6th Avenue Heartache Lyrics

Lyric discussion by surferbeto 

Cover art for 6th Avenue Heartache lyrics by Wallflowers, The

Jacob Dylan has said that he was writing literally about a homeless musician who used to hang out on the steps across from his apartment on 6th Ave. In NYC. I'll take him at his word.

It has been suggested that the "black line" is a guitar strap over a man's shoulder and back. They both have one.

I took the line "I had my world strapped against my back" to mean that the author is either traveling and living out of a backpack himself, or else he is just starting out in life and has so few possessions that the guitar he carries feels like his everything. Maybe he himself is a busker trying to make a living with music.

The author identifies with this homeless guy because he also busks and plays some of the same songs. "Stood where he stands" seems to suggest that both have played music on the streets at times. The author is young and the homeless guy is much older. Either he's 50 years old, or maybe he's 50 years older than the author (= about 68yo?). The author seems to think that he could easily end up just like that homeless guy someday.

Maybe the homeless guy got shot in verse one. Maybe it was someone else but he was involved by happenstance and had to flee or something. This song has a clear narrative so It seems like verse one relates an incident that somehow leads to the homeless guy's sudden departure in the last verse. There's nothing too supernatural here - straightforward cause and effect seem to guide the events in this song.

I presume the homeless guy died. Homeless folks do not abandon their only possessions in the world for frivolous reasons. If he were still around then he'd come back for his stuff.

The author clearly feels a connection to the homeless guy. This song reminds me of my relationship to one of the first homeless people I ever met, an apparently schizophrenic former academic guy who lived on the steeets of Berkeley. He disappeared abruptly one week and we learned that his body had been found floating in the cold, Rough ocean off of Point Reyes. He apparently went out to that beautiful wild place and just swam until he drowned. That's a gutsy, seriously poetic way to take your own life.

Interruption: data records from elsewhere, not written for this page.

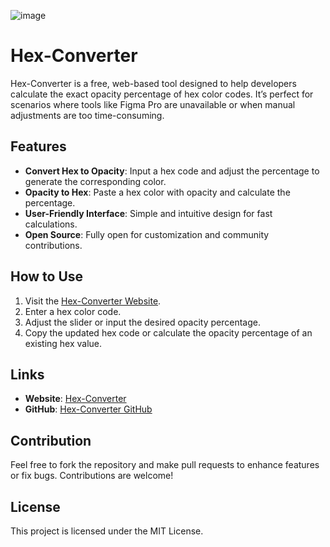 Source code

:![image](https://github.com/user-attachments/assets/ccf6718a-7605-424a-a36b-0f250c2d1248)

# Hex-Converter

Hex-Converter is a free, web-based tool designed to help developers calculate the exact opacity percentage of hex color codes. It’s perfect for scenarios where tools like Figma Pro are unavailable or when manual adjustments are too time-consuming.

## Features
- **Convert Hex to Opacity**: Input a hex code and adjust the percentage to generate the corresponding color.
- **Opacity to Hex**: Paste a hex color with opacity and calculate the percentage.
- **User-Friendly Interface**: Simple and intuitive design for fast calculations.
- **Open Source**: Fully open for customization and community contributions.

## How to Use
1. Visit the [Hex-Converter Website](https://hexconverter.mishanshah.com.np/).
2. Enter a hex color code.
3. Adjust the slider or input the desired opacity percentage.
4. Copy the updated hex code or calculate the opacity percentage of an existing hex value.

## Links
- **Website**: [Hex-Converter](https://hexconverter.mishanshah.com.np/)
- **GitHub**: [Hex-Converter GitHub](https://github.com/Mishansavy/hex-converter.git)

## Contribution
Feel free to fork the repository and make pull requests to enhance features or fix bugs. Contributions are welcome!

## License
This project is licensed under the MIT License.


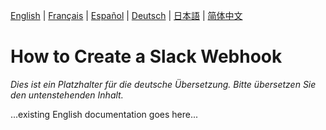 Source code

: [English](../en/SlackWebhook.md) | [Français](../fr/SlackWebhook.md) | [Español](../es/SlackWebhook.md) | [Deutsch](../de/SlackWebhook.md) | [日本語](../ja/SlackWebhook.md) | [简体中文](../zh/SlackWebhook.md)

# How to Create a Slack Webhook

*Dies ist ein Platzhalter für die deutsche Übersetzung. Bitte übersetzen Sie den untenstehenden Inhalt.*

...existing English documentation goes here...
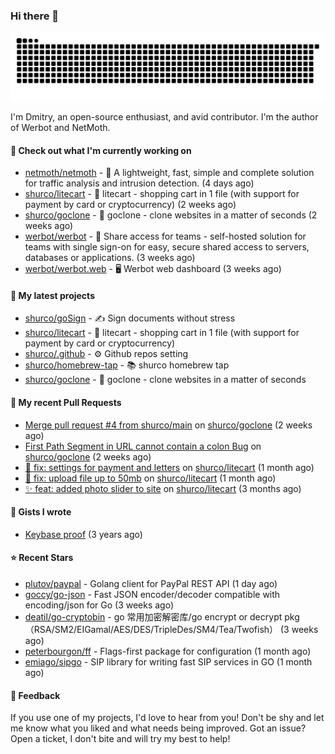 ### Hi there 👋

![](https://github.com/shurco/shurco/raw/output/github-contribution-grid-snake.svg)

I'm Dmitry, an open-source enthusiast, and avid contributor. I'm the author of Werbot and NetMoth. 

#### 👷 Check out what I'm currently working on

- [netmoth/netmoth](https://github.com/netmoth/netmoth) - 🚀 A lightweight, fast, simple and complete solution for traffic analysis and intrusion detection. (4 days ago)
- [shurco/litecart](https://github.com/shurco/litecart) - 🛒 litecart - shopping cart in 1 file (with support for payment by card or cryptocurrency) (2 weeks ago)
- [shurco/goclone](https://github.com/shurco/goclone) - 🌱 goclone - clone websites in a matter of seconds (2 weeks ago)
- [werbot/werbot](https://github.com/werbot/werbot) - 🔑 Share access for teams - self-hosted solution for teams with single sign-on for easy, secure shared access to servers, databases or applications. (3 weeks ago)
- [werbot/werbot.web](https://github.com/werbot/werbot.web) - 🖥  Werbot web dashboard (3 weeks ago)

#### 🌱 My latest projects

- [shurco/goSign](https://github.com/shurco/goSign) - ✍️ Sign documents without stress
- [shurco/litecart](https://github.com/shurco/litecart) - 🛒 litecart - shopping cart in 1 file (with support for payment by card or cryptocurrency)
- [shurco/.github](https://github.com/shurco/.github) - ⚙️ Github repos setting
- [shurco/homebrew-tap](https://github.com/shurco/homebrew-tap) - 📚 shurco homebrew tap
- [shurco/goclone](https://github.com/shurco/goclone) - 🌱 goclone - clone websites in a matter of seconds

#### 🔨 My recent Pull Requests

- [Merge pull request #4 from shurco/main](https://github.com/shurco/goclone/pull/5) on [shurco/goclone](https://github.com/shurco/goclone) (2 weeks ago)
- [First Path Segment in URL cannot contain a colon Bug](https://github.com/shurco/goclone/pull/4) on [shurco/goclone](https://github.com/shurco/goclone) (2 weeks ago)
- [🐞 fix: settings for payment and letters](https://github.com/shurco/litecart/pull/89) on [shurco/litecart](https://github.com/shurco/litecart) (1 month ago)
- [🐞 fix: upload file up to 50mb](https://github.com/shurco/litecart/pull/82) on [shurco/litecart](https://github.com/shurco/litecart) (1 month ago)
- [✨ feat: added photo slider to site](https://github.com/shurco/litecart/pull/71) on [shurco/litecart](https://github.com/shurco/litecart) (3 months ago)

#### 📓 Gists I wrote

- [Keybase proof](https://gist.github.com/959752bb9b046d792e71ca185f48d641) (3 years ago)

#### ⭐ Recent Stars

- [plutov/paypal](https://github.com/plutov/paypal) - Golang client for PayPal REST API (1 day ago)
- [goccy/go-json](https://github.com/goccy/go-json) - Fast JSON encoder/decoder compatible with encoding/json for Go (3 weeks ago)
- [deatil/go-cryptobin](https://github.com/deatil/go-cryptobin) - go 常用加密解密库/go encrypt or decrypt pkg（RSA/SM2/EIGamal/AES/DES/TripleDes/SM4/Tea/Twofish） (3 weeks ago)
- [peterbourgon/ff](https://github.com/peterbourgon/ff) - Flags-first package for configuration (1 month ago)
- [emiago/sipgo](https://github.com/emiago/sipgo) - SIP library for writing fast SIP services in GO (1 month ago)

#### 💬 Feedback

If you use one of my projects, I'd love to hear from you! Don't be shy and let me know what you liked
and what needs being improved. Got an issue? Open a ticket, I don't bite and will try my best to help!
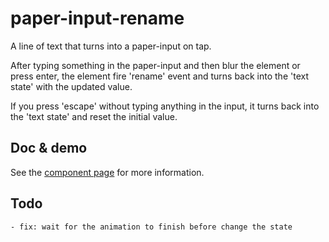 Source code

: # paper-input-rename

A line of text that turns into a paper-input on tap. 

After typing something in the paper-input and then blur the element or press enter, the element fire 'rename' event and turns back into the 'text state' with the updated value.

If you press 'escape' without typing anything in the input, it  turns back into the 'text state' and reset the initial value.

## Doc & demo

See the [component page](http://zecat.github.io/paper-input-rename) for more information.

## Todo

	- fix: wait for the animation to finish before change the state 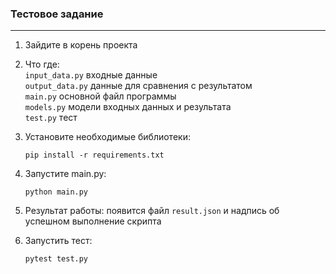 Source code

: ### Тестовое задание
___
1. Зайдите в корень проекта
2. Что где:  
`input_data.py` входные данные  
`output_data.py` данные для сравнения с результатом  
`main.py`   основной файл программы  
`models.py` модели входных данных и результата  
`test.py`  тест


3. Установите необходимые библиотеки: 

       pip install -r requirements.txt


3. Запустите main.py: 

       python main.py

4. Результат работы: появится файл `result.json` и надпись об успешном выполнение скрипта

5. Запустить тест: 

       pytest test.py
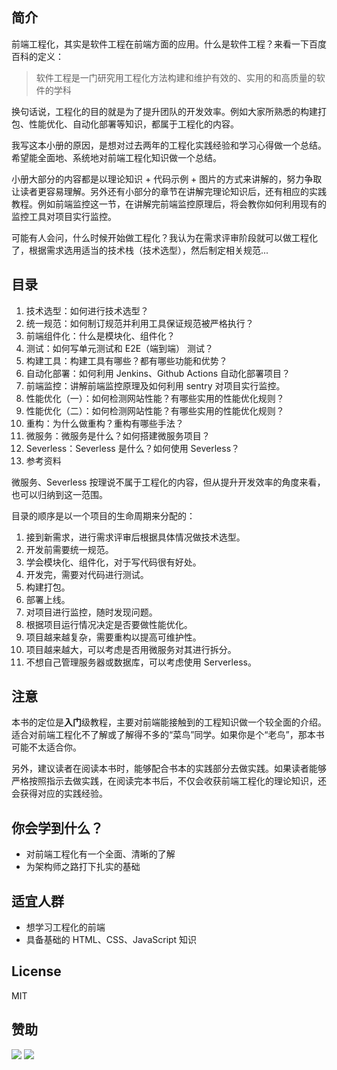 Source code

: ## 简介
前端工程化，其实是软件工程在前端方面的应用。什么是软件工程？来看一下百度百科的定义：
>软件工程是一门研究用工程化方法构建和维护有效的、实用的和高质量的软件的学科

换句话说，工程化的目的就是为了提升团队的开发效率。例如大家所熟悉的构建打包、性能优化、自动化部署等知识，都属于工程化的内容。

我写这本小册的原因，是想对过去两年的工程化实践经验和学习心得做一个总结。希望能全面地、系统地对前端工程化知识做一个总结。

小册大部分的内容都是以理论知识 + 代码示例 + 图片的方式来讲解的，努力争取让读者更容易理解。另外还有小部分的章节在讲解完理论知识后，还有相应的实践教程。例如前端监控这一节，在讲解完前端监控原理后，将会教你如何利用现有的监控工具对项目实行监控。

可能有人会问，什么时候开始做工程化？我认为在需求评审阶段就可以做工程化了，根据需求选用适当的技术栈（技术选型），然后制定相关规范...

## 目录
1. 技术选型：如何进行技术选型？
2. 统一规范：如何制订规范并利用工具保证规范被严格执行？
3. 前端组件化：什么是模块化、组件化？
4. 测试：如何写单元测试和 E2E（端到端） 测试？
5. 构建工具：构建工具有哪些？都有哪些功能和优势？
6. 自动化部署：如何利用 Jenkins、Github Actions 自动化部署项目？
7. 前端监控：讲解前端监控原理及如何利用 sentry 对项目实行监控。
8. 性能优化（一）：如何检测网站性能？有哪些实用的性能优化规则？
9. 性能优化（二）：如何检测网站性能？有哪些实用的性能优化规则？
10. 重构：为什么做重构？重构有哪些手法？
11. 微服务：微服务是什么？如何搭建微服务项目？
12. Severless：Severless 是什么？如何使用 Severless？
13. 参考资料

微服务、Severless 按理说不属于工程化的内容，但从提升开发效率的角度来看，也可以归纳到这一范围。

目录的顺序是以一个项目的生命周期来分配的：
1. 接到新需求，进行需求评审后根据具体情况做技术选型。
2. 开发前需要统一规范。
3. 学会模块化、组件化，对于写代码很有好处。
4. 开发完，需要对代码进行测试。
5. 构建打包。
6. 部署上线。
7. 对项目进行监控，随时发现问题。
8. 根据项目运行情况决定是否要做性能优化。
9. 项目越来越复杂，需要重构以提高可维护性。
10. 项目越来越大，可以考虑是否用微服务对其进行拆分。
11. 不想自己管理服务器或数据库，可以考虑使用 Serverless。

## 注意
本书的定位是**入门**级教程，主要对前端能接触到的工程知识做一个较全面的介绍。适合对前端工程化不了解或了解得不多的“菜鸟”同学。如果你是个“老鸟”，那本书可能不太适合你。

另外，建议读者在阅读本书时，能够配合书本的实践部分去做实践。如果读者能够严格按照指示去做实践，在阅读完本书后，不仅会收获前端工程化的理论知识，还会获得对应的实践经验。

## 你会学到什么？
* 对前端工程化有一个全面、清晰的了解
* 为架构师之路打下扎实的基础

## 适宜人群
* 想学习工程化的前端
* 具备基础的 HTML、CSS、JavaScript 知识

## License
MIT

## 赞助
![](https://github.com/woai3c/nand2tetris/blob/master/img/wx.jpg)
![](https://github.com/woai3c/nand2tetris/blob/master/img/zfb.jpg) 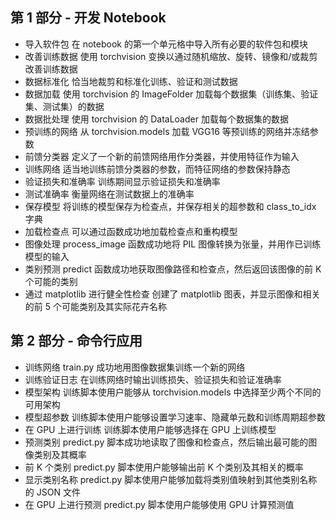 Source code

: ## 第 1 部分 - 开发 Notebook
* 导入软件包	在 notebook 的第一个单元格中导入所有必要的软件包和模块
* 改善训练数据	使用 torchvision 变换以通过随机缩放、旋转、镜像和/或裁剪改善训练数据
* 数据标准化	恰当地裁剪和标准化训练、验证和测试数据
* 数据加载	使用 torchvision 的 ImageFolder 加载每个数据集（训练集、验证集、测试集）的数据
* 数据批处理	使用 torchvision 的 DataLoader 加载每个数据集的数据
* 预训练的网络	从 torchvision.models 加载 VGG16 等预训练的网络并冻结参数
* 前馈分类器	定义了一个新的前馈网络用作分类器，并使用特征作为输入
* 训练网络	适当地训练前馈分类器的参数，而特征网络的参数保持静态
* 验证损失和准确率	训练期间显示验证损失和准确率
* 测试准确率	衡量网络在测试数据上的准确率
* 保存模型	将训练的模型保存为检查点，并保存相关的超参数和 class_to_idx 字典
* 加载检查点	可以通过函数成功地加载检查点和重构模型
* 图像处理	process_image 函数成功地将 PIL 图像转换为张量，并用作已训练模型的输入
* 类别预测	predict 函数成功地获取图像路径和检查点，然后返回该图像的前 K 个可能的类别
* 通过 matplotlib 进行健全性检查	创建了 matplotlib 图表，并显示图像和相关的前 5 个可能类别及其实际花卉名称

## 第 2 部分 - 命令行应用
* 训练网络	train.py 成功地用图像数据集训练一个新的网络
* 训练验证日志	在训练网络时输出训练损失、验证损失和验证准确率
* 模型架构	训练脚本使用户能够从 torchvision.models 中选择至少两个不同的可用架构
* 模型超参数	训练脚本使用户能够设置学习速率、隐藏单元数和训练周期超参数
* 在 GPU 上进行训练	训练脚本使用户能够选择在 GPU 上训练模型
* 预测类别	predict.py 脚本成功地读取了图像和检查点，然后输出最可能的图像类别及其概率
* 前 K 个类别	predict.py 脚本使用户能够输出前 K 个类别及其相关的概率
* 显示类别名称	predict.py 脚本使用户能够加载将类别值映射到其他类别名称的 JSON 文件
* 在 GPU 上进行预测	predict.py 脚本使用户能够使用 GPU 计算预测值

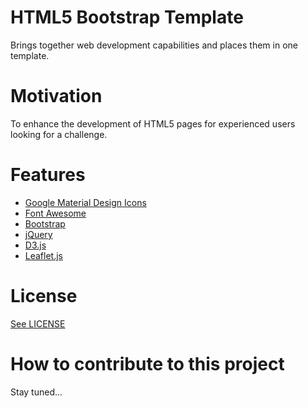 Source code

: # HTML5 Bootstrap Template

Brings together web development capabilities and places them in one template. 

# Motivation

To enhance the development of HTML5 pages for experienced users looking for a challenge. 

# Features

* [Google Material Design Icons](http://google.github.io/material-design-icons/)
* [Font Awesome](http://fontawesome.io/)
* [Bootstrap](http://getbootstrap.com/)
* [jQuery](http://jquery.com/)
* [D3.js](https://d3js.org/#introduction)
* [Leaflet.js](http://leafletjs.com/)

# License

[See LICENSE](https://github.com/CookiesNCream/h5bt/blob/master/LICENSE.md)

# How to contribute to this project

Stay tuned...
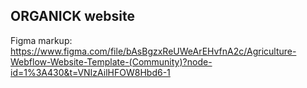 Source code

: ## ORGANICK website

Figma markup:
https://www.figma.com/file/bAsBgzxReUWeArEHvfnA2c/Agriculture-Webflow-Website-Template-(Community)?node-id=1%3A430&t=VNIzAilHFOW8Hbd6-1



 
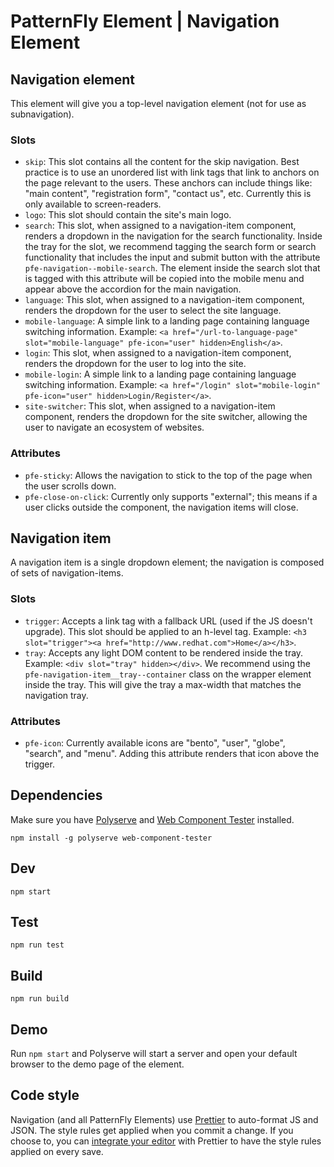 # PatternFly Element | Navigation Element

## Navigation element

This element will give you a top-level navigation element (not for use as subnavigation).

### Slots

- `skip`: This slot contains all the content for the skip navigation. Best practice is to use an unordered list with link tags that link to anchors on the page relevant to the users. These anchors can include things like: "main content", "registration form", "contact us", etc. Currently this is only available to screen-readers.
- `logo`: This slot should contain the site's main logo.
- `search`: This slot, when assigned to a navigation-item component, renders a dropdown in the navigation for the search functionality. Inside the tray for the slot, we recommend tagging the search form or search functionality that includes the input and submit button with the attribute `pfe-navigation--mobile-search`. The element inside the search slot that is tagged with this attribute will be copied into the mobile menu and appear above the accordion for the main navigation.
- `language`: This slot, when assigned to a navigation-item component, renders the dropdown for the user to select the site language.
- `mobile-language`: A simple link to a landing page containing language switching information.  Example: `<a href="/url-to-language-page" slot="mobile-language" pfe-icon="user" hidden>English</a>`.
- `login`: This slot, when assigned to a navigation-item component, renders the dropdown for the user to log into the site.
- `mobile-login`: A simple link to a landing page containing language switching information.  Example: `<a href="/login" slot="mobile-login" pfe-icon="user" hidden>Login/Register</a>`.
- `site-switcher`: This slot, when assigned to a navigation-item component, renders the dropdown for the site switcher, allowing the user to navigate an ecosystem of websites.

### Attributes

- `pfe-sticky`: Allows the navigation to stick to the top of the page when the user scrolls down.
- `pfe-close-on-click`: Currently only supports "external"; this means if a user clicks outside the component, the navigation items will close.

## Navigation item

A navigation item is a single dropdown element; the navigation is composed of sets of navigation-items.

### Slots

- `trigger`: Accepts a link tag with a fallback URL (used if the JS doesn't upgrade). This slot should be applied to an h-level tag. Example: `<h3 slot="trigger"><a href="http://www.redhat.com">Home</a></h3>`.
- `tray`: Accepts any light DOM content to be rendered inside the tray. Example: `<div slot="tray" hidden></div>`.  We recommend using the `pfe-navigation-item__tray--container` class on the wrapper element inside the tray. This will give the tray a max-width that matches the navigation tray.

### Attributes

- `pfe-icon`: Currently available icons are "bento", "user", "globe", "search", and "menu".  Adding this attribute renders that icon above the trigger.

## Dependencies

Make sure you have [Polyserve][polyserve] and [Web Component Tester][web-component-tester] installed.

    npm install -g polyserve web-component-tester

## Dev

    npm start

## Test

    npm run test

## Build

    npm run build

## Demo

Run `npm start` and Polyserve will start a server and open your default browser to the demo page of the element.

## Code style

Navigation (and all PatternFly Elements) use [Prettier][prettier] to auto-format JS and JSON.  The style rules get applied when you commit a change.  If you choose to, you can [integrate your editor][prettier-ed] with Prettier to have the style rules applied on every save.

[prettier]: https://github.com/prettier/prettier/
[prettier-ed]: https://github.com/prettier/prettier/#editor-integration
[polyserve]: https://github.com/Polymer/polyserve
[web-component-tester]: https://github.com/Polymer/web-component-tester
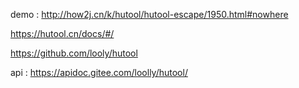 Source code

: demo :
http://how2j.cn/k/hutool/hutool-escape/1950.html#nowhere


https://hutool.cn/docs/#/

https://github.com/looly/hutool

api  : https://apidoc.gitee.com/loolly/hutool/ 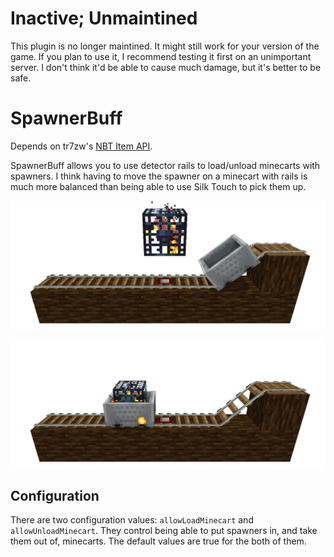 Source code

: # Inactive; Unmaintined

This plugin is no longer maintined. It might still work for your version of the game. If you plan to use it, I recommend testing it first on an unimportant server. I don't think it'd be able to cause much damage, but it's better to be safe.

# SpawnerBuff
Depends on tr7zw's [NBT Item API](https://github.com/tr7zw/Item-NBT-API).

SpawnerBuff allows you to use detector rails to load/unload minecarts with spawners. I think having
to move the spawner on a minecart with rails is much more balanced than being able to use Silk Touch
to pick them up.

![](docs/before.png)

![](docs/after.png)

## Configuration
There are two configuration values: `allowLoadMinecart` and `allowUnloadMinecart`. They control
being able to put spawners in, and take them out of, minecarts. The default values are true for the
both of them.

The last verse of this song often gets me all choked up because the lines about the frailty of our lives remind me of the homeless guy I knew. There is a strong sense of, "There but for the grace of God go I."

America is a tough place to make a living these days and it would only take a couple unlucky breaks for almost any of us to end up homeless on the streets and alone in our old age. It happens to people every day. There is a very real sense in which that homeless guy's music was helping to keep him alive. What is a man's life worth in the end? Maybe just a few unanswered questions and a small pile of stuff abandoned on a street corner.